Your reply is to be the lines below, exactly as written, with images omitted.

--- GIVEN DATA Enclosed Below ---

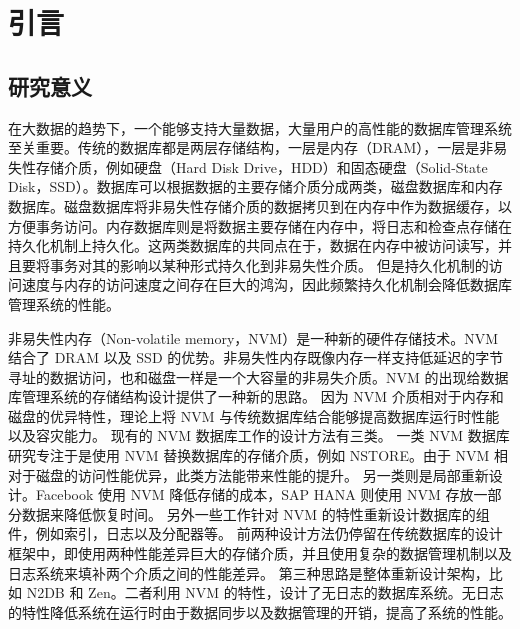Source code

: 
\chapter{引言}

\section{研究意义}

在大数据的趋势下，一个能够支持大量数据，大量用户的高性能的数据库管理系统至关重要。传统的数据库都是两层存储结构，一层是内存（DRAM），一层是非易失性存储介质，例如硬盘（Hard Disk Drive，HDD）和固态硬盘（Solid-State Disk，SSD）。数据库可以根据数据的主要存储介质分成两类，磁盘数据库和内存数据库。磁盘数据库将非易失性存储介质的数据拷贝到在内存中作为数据缓存，以方便事务访问。内存数据库则是将数据主要存储在内存中，将日志和检查点存储在持久化机制上持久化。这两类数据库的共同点在于，数据在内存中被访问读写，并且要将事务对其的影响以某种形式持久化到非易失性介质。
但是持久化机制的访问速度与内存的访问速度之间存在巨大的鸿沟，因此频繁持久化机制会降低数据库管理系统的性能。

非易失性内存（Non-volatile memory，NVM）是一种新的硬件存储技术。NVM 结合了 DRAM 以及 SSD 的优势。非易失性内存既像内存一样支持低延迟的字节寻址的数据访问，也和磁盘一样是一个大容量的非易失介质。NVM 的出现给数据库管理系统的存储结构设计提供了一种新的思路。
因为 NVM 介质相对于内存和磁盘的优异特性，理论上将 NVM 与传统数据库结合能够提高数据库运行时性能以及容灾能力。
现有的 NVM 数据库工作的设计方法有三类。
一类 NVM 数据库研究专注于是使用 NVM 替换数据库的存储介质，例如 NSTORE\cite{arulraj_lets_2015}。由于 NVM 相对于磁盘的访问性能优异，此类方法能带来性能的提升。
另一类则是局部重新设计。Facebook 使用 NVM 降低存储的成本\cite{facebook}，SAP HANA 则使用 NVM 存放一部分数据来降低恢复时间\cite{andrei_sap_2017}。
另外一些工作针对 NVM 的特性重新设计数据库的组件，例如索引\cite{nv-tree,chen_persistent_2015,ma_roart_2021}，日志\cite{wbl}以及分配器\cite{pmdk,bhandari_makalu_2016}等。
前两种设计方法仍停留在传统数据库的设计框架中，即使用两种性能差异巨大的存储介质，并且使用复杂的数据管理机制以及日志系统来填补两个介质之间的性能差异。
第三种思路是整体重新设计架构，比如 N2DB\cite{liu_graduate} 和 Zen\cite{liu_zen_2021}。二者利用 NVM 的特性，设计了无日志的数据库系统。无日志的特性降低系统在运行时由于数据同步以及数据管理的开销，提高了系统的性能。


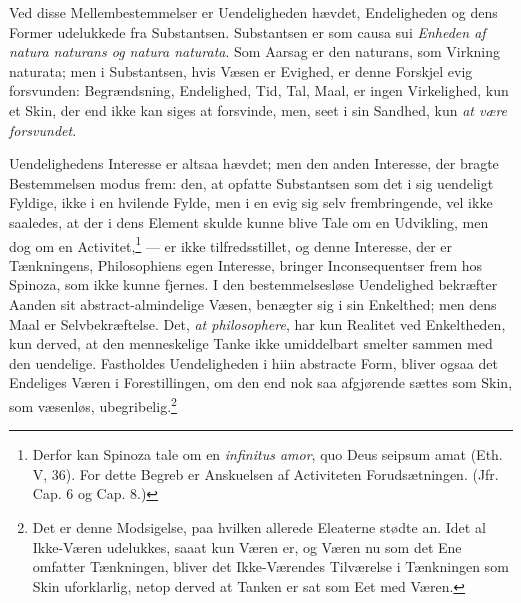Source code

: \documentclass[12pt,a4paper]{book}
\newcommand{\opage}[1]{\marginnote{\footnotesize\textit{[#1]}}}
\begin{document}
Ved disse Mellembestemmelser er Uendeligheden hævdet, Endeligheden og
dens Former udelukkede fra Substantsen. Substantsen er som causa sui
\emph{Enheden af natura naturans og natura naturata}. Som Aarsag er
den naturans, som Virkning naturata; men i Substantsen, hvis Væsen er
Evighed, er denne Forskjel evig forsvunden: Begrændsning, Endelighed,
Tid, Tal, Maal, er ingen Virkelighed, kun et Skin, der end ikke kan
siges at forsvinde, men, seet i sin Sandhed, kun \emph{at være
forsvundet}.

Uendelighedens Interesse er altsaa hævdet; men den anden
Interesse, der bragte Bestemmelsen modus frem: den, at opfatte
Substantsen som det i sig uendeligt Fyldige, ikke i en hvilende Fylde,
men i en evig sig
selv frembringende, vel ikke saaledes, at der i dens Element skulde
kunne blive Tale om en Udvikling, men dog om en
Activitet,\footnote{Derfor kan Spinoza tale om en \emph{infinitus
amor}, quo Deus seipsum amat (Eth. V, 36). For dette Begreb er
Anskuelsen af Activiteten Forudsætningen. (Jfr. Cap. 6 og Cap. 8.)}
--- er ikke tilfredsstillet, og denne Interesse, der er
\opage{62} \setcounter{footnote}{0}%
Tænkningens, Philosophiens egen Interesse, bringer Inconsequentser
frem hos Spinoza, som ikke kunne fjernes. I den bestemmelsesløse
Uendelighed bekræfter Aanden sit abstract-almindelige Væsen, benægter
sig i sin Enkelthed; men dens Maal er Selvbekræftelse. Det, \emph{at
philosophere}, har kun Realitet ved Enkeltheden, kun derved, at
den menneskelige Tanke ikke umiddelbart smelter sammen med den
uendelige. Fastholdes Uendeligheden i hiin abstracte Form, bliver
ogsaa det Endeliges Væren i Forestillingen, om den end nok saa
afgjørende sættes som Skin, som væsenløs,
ubegribelig.\footnote{Det er denne Modsigelse, paa hvilken allerede
Eleaterne stødte an. Idet al Ikke-Væren udelukkes, saaat kun Væren er,
og Væren nu som det Ene omfatter Tænkningen, bliver det Ikke-Værendes
Tilværelse i Tænkningen som Skin uforklarlig, netop derved at Tanken
er sat som Eet med Væren.}
\end{document}
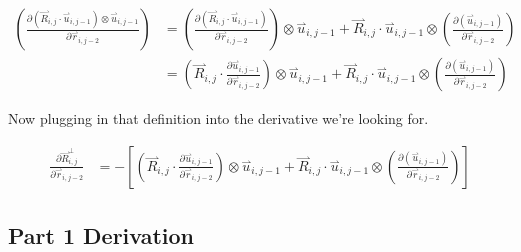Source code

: \documentclass{article}
\renewcommand{\ij}{_{i,j}}
\newcommand{\ijj}{_{i,j-1}}
\newcommand{\ijk}{_{i,j-2}}
\newcommand{\ijjj}{_{i,j-2}}
\renewcommand{\part}[2]{\frac{\partial #1 }{\partial #2}}
\newcommand{\harp}{\overset{\rightharpoonup}}
\newcommand{\Rij}{\harp R \ij}
\newcommand{\rijjj}{\harp r \ijjj}
\newcommand{\uijj}{\harp u \ijj}
\begin{document}
\begin{align*}
  \left(  
  \part{
  \left(\harp R\ij \cdot \harp u \ijj \right)\otimes \uijj}{\harp r\ijk}  
  \right)
  &= 
  \left(  
  \part{
  \left(\harp R\ij \cdot \harp u \ijj \right)}{\harp r\ijk}  
  \right)\otimes \uijj 
  + 
  \harp R\ij \cdot \harp u \ijj
  \otimes
  \left(  
  \part{
  ( \uijj  )}{\harp r\ijk}  
  \right)
  \\
  &= 
  \left(  
  \Rij \cdot  \part{\uijj}{\rijjj} 
  \right)
  \otimes \uijj 
  + 
  \harp R\ij \cdot \harp u \ijj
  \otimes
  \left(  
  \part{
  ( \uijj  )}{\harp r\ijk}  
  \right)
\end{align*}



Now plugging in that definition into the derivative we're looking for.

\begin{align*}
  \part{\harp R\ij ^ \bot}{\harp r\ijk}  &=  
  -\left[
  \left(  
  \Rij \cdot  \part{\uijj}{\rijjj} 
  \right)
  \otimes \uijj 
  + 
  \harp R\ij \cdot \harp u \ijj
  \otimes
  \left(  
  \part{
  ( \uijj  )}{\harp r\ijk}  
  \right)
  \right]
\end{align*}

\subsection{Part 1 Derivation}
\end{document}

--- End of Enclosed GIVEN DATA ---

__OUTPUT FOR THIS EXERCISE__
Source code

: 
\chapter{引言}

\section{研究意义}

在大数据的趋势下，一个能够支持大量数据，大量用户的高性能的数据库管理系统至关重要。传统的数据库都是两层存储结构，一层是内存（DRAM），一层是非易失性存储介质，例如硬盘（Hard Disk Drive，HDD）和固态硬盘（Solid-State Disk，SSD）。数据库可以根据数据的主要存储介质分成两类，磁盘数据库和内存数据库。磁盘数据库将非易失性存储介质的数据拷贝到在内存中作为数据缓存，以方便事务访问。内存数据库则是将数据主要存储在内存中，将日志和检查点存储在持久化机制上持久化。这两类数据库的共同点在于，数据在内存中被访问读写，并且要将事务对其的影响以某种形式持久化到非易失性介质。
但是持久化机制的访问速度与内存的访问速度之间存在巨大的鸿沟，因此频繁持久化机制会降低数据库管理系统的性能。

非易失性内存（Non-volatile memory，NVM）是一种新的硬件存储技术。NVM 结合了 DRAM 以及 SSD 的优势。非易失性内存既像内存一样支持低延迟的字节寻址的数据访问，也和磁盘一样是一个大容量的非易失介质。NVM 的出现给数据库管理系统的存储结构设计提供了一种新的思路。
因为 NVM 介质相对于内存和磁盘的优异特性，理论上将 NVM 与传统数据库结合能够提高数据库运行时性能以及容灾能力。
现有的 NVM 数据库工作的设计方法有三类。
一类 NVM 数据库研究专注于是使用 NVM 替换数据库的存储介质，例如 NSTORE\cite{arulraj_lets_2015}。由于 NVM 相对于磁盘的访问性能优异，此类方法能带来性能的提升。
另一类则是局部重新设计。Facebook 使用 NVM 降低存储的成本\cite{facebook}，SAP HANA 则使用 NVM 存放一部分数据来降低恢复时间\cite{andrei_sap_2017}。
另外一些工作针对 NVM 的特性重新设计数据库的组件，例如索引\cite{nv-tree,chen_persistent_2015,ma_roart_2021}，日志\cite{wbl}以及分配器\cite{pmdk,bhandari_makalu_2016}等。
前两种设计方法仍停留在传统数据库的设计框架中，即使用两种性能差异巨大的存储介质，并且使用复杂的数据管理机制以及日志系统来填补两个介质之间的性能差异。
第三种思路是整体重新设计架构，比如 N2DB\cite{liu_graduate} 和 Zen\cite{liu_zen_2021}。二者利用 NVM 的特性，设计了无日志的数据库系统。无日志的特性降低系统在运行时由于数据同步以及数据管理的开销，提高了系统的性能。


Source code

: \documentclass[12pt,a4paper]{book}
\newcommand{\opage}[1]{\marginnote{\footnotesize\textit{[#1]}}}
\begin{document}
Ved disse Mellembestemmelser er Uendeligheden hævdet, Endeligheden og
dens Former udelukkede fra Substantsen. Substantsen er som causa sui
\emph{Enheden af natura naturans og natura naturata}. Som Aarsag er
den naturans, som Virkning naturata; men i Substantsen, hvis Væsen er
Evighed, er denne Forskjel evig forsvunden: Begrændsning, Endelighed,
Tid, Tal, Maal, er ingen Virkelighed, kun et Skin, der end ikke kan
siges at forsvinde, men, seet i sin Sandhed, kun \emph{at være
forsvundet}.

Uendelighedens Interesse er altsaa hævdet; men den anden
Interesse, der bragte Bestemmelsen modus frem: den, at opfatte
Substantsen som det i sig uendeligt Fyldige, ikke i en hvilende Fylde,
men i en evig sig
selv frembringende, vel ikke saaledes, at der i dens Element skulde
kunne blive Tale om en Udvikling, men dog om en
Activitet,\footnote{Derfor kan Spinoza tale om en \emph{infinitus
amor}, quo Deus seipsum amat (Eth. V, 36). For dette Begreb er
Anskuelsen af Activiteten Forudsætningen. (Jfr. Cap. 6 og Cap. 8.)}
--- er ikke tilfredsstillet, og denne Interesse, der er
\opage{62} \setcounter{footnote}{0}%
Tænkningens, Philosophiens egen Interesse, bringer Inconsequentser
frem hos Spinoza, som ikke kunne fjernes. I den bestemmelsesløse
Uendelighed bekræfter Aanden sit abstract-almindelige Væsen, benægter
sig i sin Enkelthed; men dens Maal er Selvbekræftelse. Det, \emph{at
philosophere}, har kun Realitet ved Enkeltheden, kun derved, at
den menneskelige Tanke ikke umiddelbart smelter sammen med den
uendelige. Fastholdes Uendeligheden i hiin abstracte Form, bliver
ogsaa det Endeliges Væren i Forestillingen, om den end nok saa
afgjørende sættes som Skin, som væsenløs,
ubegribelig.\footnote{Det er denne Modsigelse, paa hvilken allerede
Eleaterne stødte an. Idet al Ikke-Væren udelukkes, saaat kun Væren er,
og Væren nu som det Ene omfatter Tænkningen, bliver det Ikke-Værendes
Tilværelse i Tænkningen som Skin uforklarlig, netop derved at Tanken
er sat som Eet med Væren.}
\end{document}
Source code

: \documentclass{article}
\renewcommand{\ij}{_{i,j}}
\newcommand{\ijj}{_{i,j-1}}
\newcommand{\ijk}{_{i,j-2}}
\newcommand{\ijjj}{_{i,j-2}}
\renewcommand{\part}[2]{\frac{\partial #1 }{\partial #2}}
\newcommand{\harp}{\overset{\rightharpoonup}}
\newcommand{\Rij}{\harp R \ij}
\newcommand{\rijjj}{\harp r \ijjj}
\newcommand{\uijj}{\harp u \ijj}
\begin{document}
\begin{align*}
  \left(  
  \part{
  \left(\harp R\ij \cdot \harp u \ijj \right)\otimes \uijj}{\harp r\ijk}  
  \right)
  &= 
  \left(  
  \part{
  \left(\harp R\ij \cdot \harp u \ijj \right)}{\harp r\ijk}  
  \right)\otimes \uijj 
  + 
  \harp R\ij \cdot \harp u \ijj
  \otimes
  \left(  
  \part{
  ( \uijj  )}{\harp r\ijk}  
  \right)
  \\
  &= 
  \left(  
  \Rij \cdot  \part{\uijj}{\rijjj} 
  \right)
  \otimes \uijj 
  + 
  \harp R\ij \cdot \harp u \ijj
  \otimes
  \left(  
  \part{
  ( \uijj  )}{\harp r\ijk}  
  \right)
\end{align*}



Now plugging in that definition into the derivative we're looking for.

\begin{align*}
  \part{\harp R\ij ^ \bot}{\harp r\ijk}  &=  
  -\left[
  \left(  
  \Rij \cdot  \part{\uijj}{\rijjj} 
  \right)
  \otimes \uijj 
  + 
  \harp R\ij \cdot \harp u \ijj
  \otimes
  \left(  
  \part{
  ( \uijj  )}{\harp r\ijk}  
  \right)
  \right]
\end{align*}

\subsection{Part 1 Derivation}
\end{document}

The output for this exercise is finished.